Netflix ma się czym pochwalić! Polski film podbija platformę i wchodzi na szczyty rankingu
Entuzjaści polskich produkcji mają powody do zadowolenia. Najnowsze wyniki Netflixa pokazują, że subskrybenci spędzali miliony godzin przy „Kolory zła: Czerwień”.
Steamingowy gigant pod koniec maja i w czerwcu może pochwalić się całkiem interesującym zestawieniem nowości, do których śmiało zaliczamy „Godzilla Minus One”, „Atlas”, 3 sezon „Bridgertonów” czy nowe odcinki „Różowych lat 90.”. Do tego grona dołącza także kolejny polski projekt, który cieszył się popularnością wśród użytkowników serwisu.

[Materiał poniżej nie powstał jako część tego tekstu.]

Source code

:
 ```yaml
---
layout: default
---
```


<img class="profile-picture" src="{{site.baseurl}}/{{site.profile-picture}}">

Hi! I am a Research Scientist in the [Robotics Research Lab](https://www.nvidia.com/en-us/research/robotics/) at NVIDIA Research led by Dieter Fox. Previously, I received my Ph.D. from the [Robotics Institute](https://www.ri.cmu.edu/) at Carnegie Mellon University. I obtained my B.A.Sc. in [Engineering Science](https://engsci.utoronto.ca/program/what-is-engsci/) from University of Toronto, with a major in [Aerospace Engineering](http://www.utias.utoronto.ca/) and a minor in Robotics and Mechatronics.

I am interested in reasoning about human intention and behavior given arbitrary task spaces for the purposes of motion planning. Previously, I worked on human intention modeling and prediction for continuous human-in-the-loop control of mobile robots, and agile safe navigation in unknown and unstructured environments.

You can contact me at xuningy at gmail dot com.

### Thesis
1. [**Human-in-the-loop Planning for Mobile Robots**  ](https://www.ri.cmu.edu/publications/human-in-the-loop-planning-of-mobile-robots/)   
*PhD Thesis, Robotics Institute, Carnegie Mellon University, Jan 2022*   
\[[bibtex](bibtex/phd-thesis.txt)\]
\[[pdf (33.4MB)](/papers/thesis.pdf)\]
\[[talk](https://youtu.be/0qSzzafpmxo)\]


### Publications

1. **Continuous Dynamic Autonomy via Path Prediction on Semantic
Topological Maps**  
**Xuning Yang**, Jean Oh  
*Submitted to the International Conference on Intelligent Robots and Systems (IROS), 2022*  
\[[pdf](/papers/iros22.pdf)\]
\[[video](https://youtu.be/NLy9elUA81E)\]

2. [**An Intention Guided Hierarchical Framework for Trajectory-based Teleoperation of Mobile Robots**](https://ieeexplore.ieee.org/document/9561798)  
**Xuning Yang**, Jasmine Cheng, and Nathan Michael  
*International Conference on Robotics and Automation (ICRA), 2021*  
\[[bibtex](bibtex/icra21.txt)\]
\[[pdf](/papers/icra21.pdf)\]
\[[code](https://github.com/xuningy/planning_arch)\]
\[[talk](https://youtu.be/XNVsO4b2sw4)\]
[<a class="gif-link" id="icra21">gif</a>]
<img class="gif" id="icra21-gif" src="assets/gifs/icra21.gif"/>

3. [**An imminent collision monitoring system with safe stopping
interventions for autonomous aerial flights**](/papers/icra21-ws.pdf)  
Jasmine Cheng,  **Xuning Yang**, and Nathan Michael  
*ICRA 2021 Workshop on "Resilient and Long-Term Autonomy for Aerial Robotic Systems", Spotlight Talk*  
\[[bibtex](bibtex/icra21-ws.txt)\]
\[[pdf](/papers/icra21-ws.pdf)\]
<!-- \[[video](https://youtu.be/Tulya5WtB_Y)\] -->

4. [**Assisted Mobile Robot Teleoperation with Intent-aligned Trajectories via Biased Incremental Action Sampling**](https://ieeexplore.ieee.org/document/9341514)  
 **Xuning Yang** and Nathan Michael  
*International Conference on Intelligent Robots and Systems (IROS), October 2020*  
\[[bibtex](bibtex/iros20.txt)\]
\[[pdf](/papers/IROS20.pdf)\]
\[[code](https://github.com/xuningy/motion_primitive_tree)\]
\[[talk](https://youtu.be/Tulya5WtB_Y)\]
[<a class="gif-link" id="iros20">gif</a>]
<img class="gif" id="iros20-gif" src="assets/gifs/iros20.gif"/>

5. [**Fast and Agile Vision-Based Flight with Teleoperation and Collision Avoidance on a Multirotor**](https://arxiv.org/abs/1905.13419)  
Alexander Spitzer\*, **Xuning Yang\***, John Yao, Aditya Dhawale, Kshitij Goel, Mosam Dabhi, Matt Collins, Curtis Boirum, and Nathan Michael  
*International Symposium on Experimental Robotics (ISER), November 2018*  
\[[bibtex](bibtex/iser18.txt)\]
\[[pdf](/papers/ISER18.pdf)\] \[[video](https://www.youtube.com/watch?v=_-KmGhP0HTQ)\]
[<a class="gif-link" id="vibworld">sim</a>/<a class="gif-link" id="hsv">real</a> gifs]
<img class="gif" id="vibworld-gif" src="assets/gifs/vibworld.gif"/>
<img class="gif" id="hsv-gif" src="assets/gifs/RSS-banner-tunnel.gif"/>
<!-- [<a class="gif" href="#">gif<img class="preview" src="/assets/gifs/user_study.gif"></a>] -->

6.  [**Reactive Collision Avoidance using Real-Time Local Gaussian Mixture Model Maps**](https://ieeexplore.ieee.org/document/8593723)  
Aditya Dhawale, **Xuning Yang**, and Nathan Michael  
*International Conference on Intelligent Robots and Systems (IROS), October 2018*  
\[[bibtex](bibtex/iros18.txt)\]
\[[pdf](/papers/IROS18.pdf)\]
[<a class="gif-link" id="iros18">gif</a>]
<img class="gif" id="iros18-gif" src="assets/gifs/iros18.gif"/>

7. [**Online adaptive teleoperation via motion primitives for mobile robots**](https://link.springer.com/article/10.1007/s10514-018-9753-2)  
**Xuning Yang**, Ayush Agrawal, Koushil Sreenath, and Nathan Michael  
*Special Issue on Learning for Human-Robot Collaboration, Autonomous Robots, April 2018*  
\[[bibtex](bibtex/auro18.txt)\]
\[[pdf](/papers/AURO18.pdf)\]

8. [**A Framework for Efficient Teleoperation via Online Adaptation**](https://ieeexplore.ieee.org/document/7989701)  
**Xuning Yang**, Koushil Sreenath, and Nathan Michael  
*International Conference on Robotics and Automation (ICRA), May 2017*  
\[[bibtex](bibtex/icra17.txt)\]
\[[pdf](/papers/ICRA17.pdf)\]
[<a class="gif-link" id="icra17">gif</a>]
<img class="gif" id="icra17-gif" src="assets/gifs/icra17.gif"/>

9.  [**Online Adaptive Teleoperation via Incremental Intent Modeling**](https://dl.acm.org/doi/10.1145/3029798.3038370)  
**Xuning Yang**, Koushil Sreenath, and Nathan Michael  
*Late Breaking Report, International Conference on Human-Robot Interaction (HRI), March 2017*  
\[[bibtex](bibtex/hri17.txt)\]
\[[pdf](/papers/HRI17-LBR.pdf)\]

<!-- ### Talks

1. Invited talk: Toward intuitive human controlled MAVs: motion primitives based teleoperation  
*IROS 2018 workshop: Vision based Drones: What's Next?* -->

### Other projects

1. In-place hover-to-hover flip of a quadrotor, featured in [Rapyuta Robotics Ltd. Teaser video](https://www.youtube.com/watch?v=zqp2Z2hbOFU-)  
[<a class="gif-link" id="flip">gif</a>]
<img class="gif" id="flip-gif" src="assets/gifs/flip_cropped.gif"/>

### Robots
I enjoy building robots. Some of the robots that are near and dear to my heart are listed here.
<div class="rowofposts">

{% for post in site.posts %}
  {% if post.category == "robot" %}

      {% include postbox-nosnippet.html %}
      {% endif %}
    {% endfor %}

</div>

Kolory zła: Czerwień to thriller detektywistyczny do szpiku kości - powielający niemal wszystkie klisze, jakie jesteś w stanie wymyślić. Ostatecznie wypada trochę nijako, ale można go sobie bezboleśnie obejrzeć, jeśli nie ma się nic lepszego do roboty – pisał w recenzji dostępnej na naszym portalu Piotrek.
„Kolory zła: Czerwień”, czyli polski thriller w reżyserii Adriana Panka, powstał na podstawie powieści Małgorzaty Oliwii Sobczak i z miejsca skradł uwagę wielu widzów Netflixa. Według najnowszych zestawień platformy film jest liderem w kategorii produkcji nieanglojęzycznych – w ostatnim tygodniu był oglądany przez 37,2 mln godzin, a subskrybenci zaliczyli 19,9 mln seansów, co czyni go jedną z najpopularniejszych nowości ostatnich dni.
Co ciekawe, historia morderstwa pewnej dziewczyny znalazła się w TOP10 Netflixa w aż 88 krajach, a przede wszystkim na seans decydowali się odbiorcy z Ameryki Południowej (Brazylia, Argentyna, Kolumbia, Chile, Urugwaj, Meksyk, Wenezuela), USA oraz Kanady. Na liście można także dostrzec inną polską opowieść, czyli „Za duży na bajki 2”.
W Polsce „Kolory zła: Czerwień” przebiło w zeszłym tygodniu także utrzymane w klimacie science-fiction „Atlas”, w którym w roli głównej wystąpiła Jennifer Lopez.